▶ **WHAT THE TASK ASKS**:
For the entries that follow, produce an exact copy with no pictures in it.

▶ **RECORDS TO USE**:
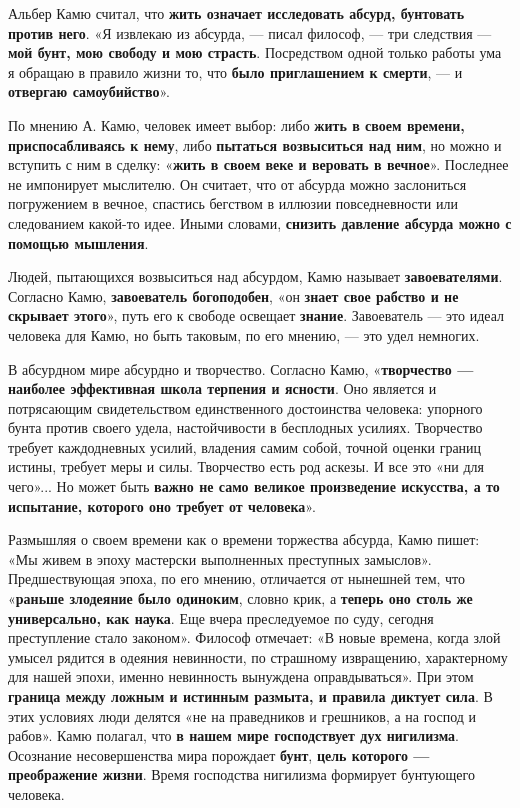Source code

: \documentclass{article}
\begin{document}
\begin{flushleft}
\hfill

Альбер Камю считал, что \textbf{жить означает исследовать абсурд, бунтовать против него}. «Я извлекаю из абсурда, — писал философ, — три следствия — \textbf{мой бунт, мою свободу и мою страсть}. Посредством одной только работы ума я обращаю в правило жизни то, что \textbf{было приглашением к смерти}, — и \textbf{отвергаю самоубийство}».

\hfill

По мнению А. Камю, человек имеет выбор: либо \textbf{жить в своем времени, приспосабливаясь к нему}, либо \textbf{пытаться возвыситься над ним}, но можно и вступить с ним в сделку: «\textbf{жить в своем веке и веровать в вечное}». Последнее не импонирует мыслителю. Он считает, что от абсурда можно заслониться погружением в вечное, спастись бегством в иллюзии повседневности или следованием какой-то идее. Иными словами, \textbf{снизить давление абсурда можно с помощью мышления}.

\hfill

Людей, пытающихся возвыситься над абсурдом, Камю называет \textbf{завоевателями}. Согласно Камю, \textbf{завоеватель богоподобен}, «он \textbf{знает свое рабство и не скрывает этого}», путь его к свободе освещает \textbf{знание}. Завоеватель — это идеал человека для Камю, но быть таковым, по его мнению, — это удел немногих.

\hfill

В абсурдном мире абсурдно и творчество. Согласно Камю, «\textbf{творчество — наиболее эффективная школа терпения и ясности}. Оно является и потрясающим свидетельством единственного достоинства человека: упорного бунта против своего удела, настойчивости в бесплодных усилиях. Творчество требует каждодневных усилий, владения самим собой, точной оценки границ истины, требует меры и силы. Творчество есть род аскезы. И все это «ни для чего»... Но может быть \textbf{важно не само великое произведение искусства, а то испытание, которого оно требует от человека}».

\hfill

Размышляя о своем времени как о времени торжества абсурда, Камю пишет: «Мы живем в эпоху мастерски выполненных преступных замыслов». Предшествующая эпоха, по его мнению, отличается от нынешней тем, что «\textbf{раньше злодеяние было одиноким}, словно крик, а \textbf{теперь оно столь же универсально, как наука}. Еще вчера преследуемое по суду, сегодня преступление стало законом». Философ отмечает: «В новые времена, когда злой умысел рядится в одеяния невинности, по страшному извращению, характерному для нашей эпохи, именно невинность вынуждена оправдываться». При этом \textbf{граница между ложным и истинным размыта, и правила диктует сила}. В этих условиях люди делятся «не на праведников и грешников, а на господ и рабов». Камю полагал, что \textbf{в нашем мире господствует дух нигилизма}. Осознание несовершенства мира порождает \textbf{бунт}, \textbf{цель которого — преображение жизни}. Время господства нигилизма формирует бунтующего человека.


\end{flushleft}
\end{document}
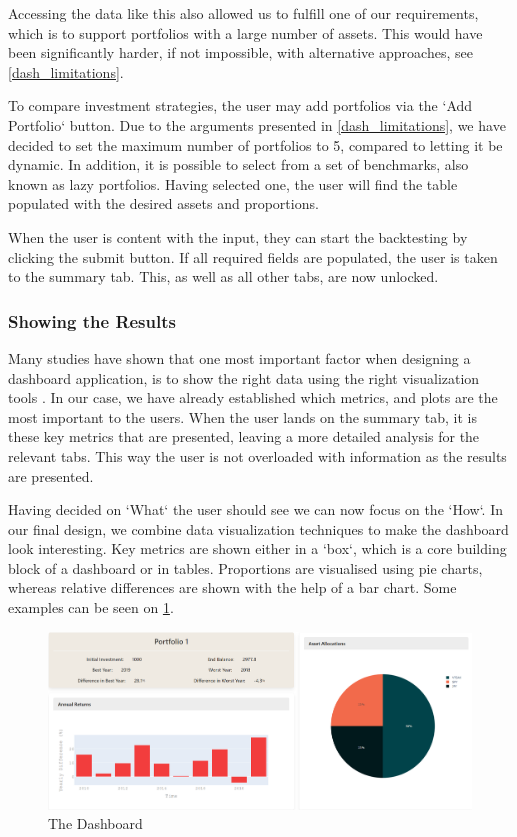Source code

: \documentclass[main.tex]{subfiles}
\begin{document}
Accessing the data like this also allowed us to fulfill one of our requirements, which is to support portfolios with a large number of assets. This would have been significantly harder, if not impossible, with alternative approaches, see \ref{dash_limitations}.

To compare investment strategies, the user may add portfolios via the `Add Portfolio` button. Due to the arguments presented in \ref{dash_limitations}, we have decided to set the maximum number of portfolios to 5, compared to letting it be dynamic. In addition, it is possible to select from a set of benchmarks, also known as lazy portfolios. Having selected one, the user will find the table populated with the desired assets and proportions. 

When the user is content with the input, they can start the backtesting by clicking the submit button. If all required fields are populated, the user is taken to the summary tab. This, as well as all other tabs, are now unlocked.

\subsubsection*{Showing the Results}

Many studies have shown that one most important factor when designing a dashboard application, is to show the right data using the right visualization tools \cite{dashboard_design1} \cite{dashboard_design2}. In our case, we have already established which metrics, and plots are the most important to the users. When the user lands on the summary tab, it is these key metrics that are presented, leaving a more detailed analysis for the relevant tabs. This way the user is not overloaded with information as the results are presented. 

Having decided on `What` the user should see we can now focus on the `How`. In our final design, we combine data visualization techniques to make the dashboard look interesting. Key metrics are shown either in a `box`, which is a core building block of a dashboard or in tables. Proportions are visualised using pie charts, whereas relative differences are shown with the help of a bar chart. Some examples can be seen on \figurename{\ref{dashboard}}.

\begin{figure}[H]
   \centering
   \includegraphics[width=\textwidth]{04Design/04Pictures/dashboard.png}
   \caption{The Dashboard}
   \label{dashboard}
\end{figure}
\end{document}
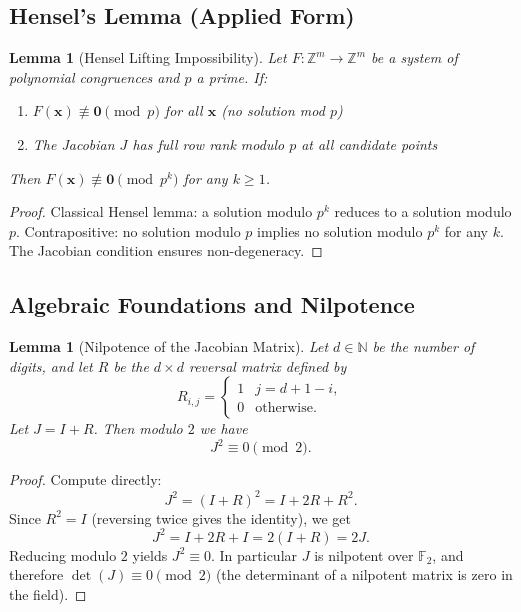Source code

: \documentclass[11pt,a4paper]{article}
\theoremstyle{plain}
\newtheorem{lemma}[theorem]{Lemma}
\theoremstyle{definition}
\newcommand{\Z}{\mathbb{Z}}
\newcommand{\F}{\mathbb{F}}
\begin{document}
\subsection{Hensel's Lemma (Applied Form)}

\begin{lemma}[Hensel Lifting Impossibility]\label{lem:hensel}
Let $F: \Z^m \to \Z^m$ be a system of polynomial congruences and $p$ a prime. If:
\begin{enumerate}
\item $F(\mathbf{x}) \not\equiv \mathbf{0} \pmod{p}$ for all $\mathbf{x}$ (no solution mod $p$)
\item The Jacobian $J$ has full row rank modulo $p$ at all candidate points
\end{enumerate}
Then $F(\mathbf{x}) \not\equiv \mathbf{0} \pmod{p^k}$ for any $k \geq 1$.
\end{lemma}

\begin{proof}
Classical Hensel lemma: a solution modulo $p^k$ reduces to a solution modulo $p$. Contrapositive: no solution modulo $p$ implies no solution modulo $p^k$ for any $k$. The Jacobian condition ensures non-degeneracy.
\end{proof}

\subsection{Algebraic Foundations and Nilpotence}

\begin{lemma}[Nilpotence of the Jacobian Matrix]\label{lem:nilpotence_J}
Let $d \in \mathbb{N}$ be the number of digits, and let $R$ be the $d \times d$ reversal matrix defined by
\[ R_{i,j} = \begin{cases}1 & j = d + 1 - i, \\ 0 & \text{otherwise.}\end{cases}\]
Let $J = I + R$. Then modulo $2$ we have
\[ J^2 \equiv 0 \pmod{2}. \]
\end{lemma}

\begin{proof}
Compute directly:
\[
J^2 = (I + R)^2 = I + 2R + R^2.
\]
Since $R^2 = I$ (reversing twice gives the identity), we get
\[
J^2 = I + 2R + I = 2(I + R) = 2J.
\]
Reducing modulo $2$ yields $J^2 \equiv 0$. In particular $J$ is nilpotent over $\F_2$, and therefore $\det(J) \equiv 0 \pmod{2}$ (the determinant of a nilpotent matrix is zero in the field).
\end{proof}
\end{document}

▶ **EXERCISE ANSWER**:
Source code

: \documentclass{article}
\begin{document}
\begin{flushleft}
\hfill

Альбер Камю считал, что \textbf{жить означает исследовать абсурд, бунтовать против него}. «Я извлекаю из абсурда, — писал философ, — три следствия — \textbf{мой бунт, мою свободу и мою страсть}. Посредством одной только работы ума я обращаю в правило жизни то, что \textbf{было приглашением к смерти}, — и \textbf{отвергаю самоубийство}».

\hfill

По мнению А. Камю, человек имеет выбор: либо \textbf{жить в своем времени, приспосабливаясь к нему}, либо \textbf{пытаться возвыситься над ним}, но можно и вступить с ним в сделку: «\textbf{жить в своем веке и веровать в вечное}». Последнее не импонирует мыслителю. Он считает, что от абсурда можно заслониться погружением в вечное, спастись бегством в иллюзии повседневности или следованием какой-то идее. Иными словами, \textbf{снизить давление абсурда можно с помощью мышления}.

\hfill

Людей, пытающихся возвыситься над абсурдом, Камю называет \textbf{завоевателями}. Согласно Камю, \textbf{завоеватель богоподобен}, «он \textbf{знает свое рабство и не скрывает этого}», путь его к свободе освещает \textbf{знание}. Завоеватель — это идеал человека для Камю, но быть таковым, по его мнению, — это удел немногих.

\hfill

В абсурдном мире абсурдно и творчество. Согласно Камю, «\textbf{творчество — наиболее эффективная школа терпения и ясности}. Оно является и потрясающим свидетельством единственного достоинства человека: упорного бунта против своего удела, настойчивости в бесплодных усилиях. Творчество требует каждодневных усилий, владения самим собой, точной оценки границ истины, требует меры и силы. Творчество есть род аскезы. И все это «ни для чего»... Но может быть \textbf{важно не само великое произведение искусства, а то испытание, которого оно требует от человека}».

\hfill

Размышляя о своем времени как о времени торжества абсурда, Камю пишет: «Мы живем в эпоху мастерски выполненных преступных замыслов». Предшествующая эпоха, по его мнению, отличается от нынешней тем, что «\textbf{раньше злодеяние было одиноким}, словно крик, а \textbf{теперь оно столь же универсально, как наука}. Еще вчера преследуемое по суду, сегодня преступление стало законом». Философ отмечает: «В новые времена, когда злой умысел рядится в одеяния невинности, по страшному извращению, характерному для нашей эпохи, именно невинность вынуждена оправдываться». При этом \textbf{граница между ложным и истинным размыта, и правила диктует сила}. В этих условиях люди делятся «не на праведников и грешников, а на господ и рабов». Камю полагал, что \textbf{в нашем мире господствует дух нигилизма}. Осознание несовершенства мира порождает \textbf{бунт}, \textbf{цель которого — преображение жизни}. Время господства нигилизма формирует бунтующего человека.


\end{flushleft}
\end{document}
Source code

: \documentclass[main.tex]{subfiles}
\begin{document}
Accessing the data like this also allowed us to fulfill one of our requirements, which is to support portfolios with a large number of assets. This would have been significantly harder, if not impossible, with alternative approaches, see \ref{dash_limitations}.

To compare investment strategies, the user may add portfolios via the `Add Portfolio` button. Due to the arguments presented in \ref{dash_limitations}, we have decided to set the maximum number of portfolios to 5, compared to letting it be dynamic. In addition, it is possible to select from a set of benchmarks, also known as lazy portfolios. Having selected one, the user will find the table populated with the desired assets and proportions. 

When the user is content with the input, they can start the backtesting by clicking the submit button. If all required fields are populated, the user is taken to the summary tab. This, as well as all other tabs, are now unlocked.

\subsubsection*{Showing the Results}

Many studies have shown that one most important factor when designing a dashboard application, is to show the right data using the right visualization tools \cite{dashboard_design1} \cite{dashboard_design2}. In our case, we have already established which metrics, and plots are the most important to the users. When the user lands on the summary tab, it is these key metrics that are presented, leaving a more detailed analysis for the relevant tabs. This way the user is not overloaded with information as the results are presented. 

Having decided on `What` the user should see we can now focus on the `How`. In our final design, we combine data visualization techniques to make the dashboard look interesting. Key metrics are shown either in a `box`, which is a core building block of a dashboard or in tables. Proportions are visualised using pie charts, whereas relative differences are shown with the help of a bar chart. Some examples can be seen on \figurename{\ref{dashboard}}.

\begin{figure}[H]
   \centering
   \includegraphics[width=\textwidth]{04Design/04Pictures/dashboard.png}
   \caption{The Dashboard}
   \label{dashboard}
\end{figure}
\end{document}
Source code

: \documentclass[11pt,a4paper]{article}
\theoremstyle{plain}
\newtheorem{lemma}[theorem]{Lemma}
\theoremstyle{definition}
\newcommand{\Z}{\mathbb{Z}}
\newcommand{\F}{\mathbb{F}}
\begin{document}
\subsection{Hensel's Lemma (Applied Form)}

\begin{lemma}[Hensel Lifting Impossibility]\label{lem:hensel}
Let $F: \Z^m \to \Z^m$ be a system of polynomial congruences and $p$ a prime. If:
\begin{enumerate}
\item $F(\mathbf{x}) \not\equiv \mathbf{0} \pmod{p}$ for all $\mathbf{x}$ (no solution mod $p$)
\item The Jacobian $J$ has full row rank modulo $p$ at all candidate points
\end{enumerate}
Then $F(\mathbf{x}) \not\equiv \mathbf{0} \pmod{p^k}$ for any $k \geq 1$.
\end{lemma}

\begin{proof}
Classical Hensel lemma: a solution modulo $p^k$ reduces to a solution modulo $p$. Contrapositive: no solution modulo $p$ implies no solution modulo $p^k$ for any $k$. The Jacobian condition ensures non-degeneracy.
\end{proof}

\subsection{Algebraic Foundations and Nilpotence}

\begin{lemma}[Nilpotence of the Jacobian Matrix]\label{lem:nilpotence_J}
Let $d \in \mathbb{N}$ be the number of digits, and let $R$ be the $d \times d$ reversal matrix defined by
\[ R_{i,j} = \begin{cases}1 & j = d + 1 - i, \\ 0 & \text{otherwise.}\end{cases}\]
Let $J = I + R$. Then modulo $2$ we have
\[ J^2 \equiv 0 \pmod{2}. \]
\end{lemma}

\begin{proof}
Compute directly:
\[
J^2 = (I + R)^2 = I + 2R + R^2.
\]
Since $R^2 = I$ (reversing twice gives the identity), we get
\[
J^2 = I + 2R + I = 2(I + R) = 2J.
\]
Reducing modulo $2$ yields $J^2 \equiv 0$. In particular $J$ is nilpotent over $\F_2$, and therefore $\det(J) \equiv 0 \pmod{2}$ (the determinant of a nilpotent matrix is zero in the field).
\end{proof}
\end{document}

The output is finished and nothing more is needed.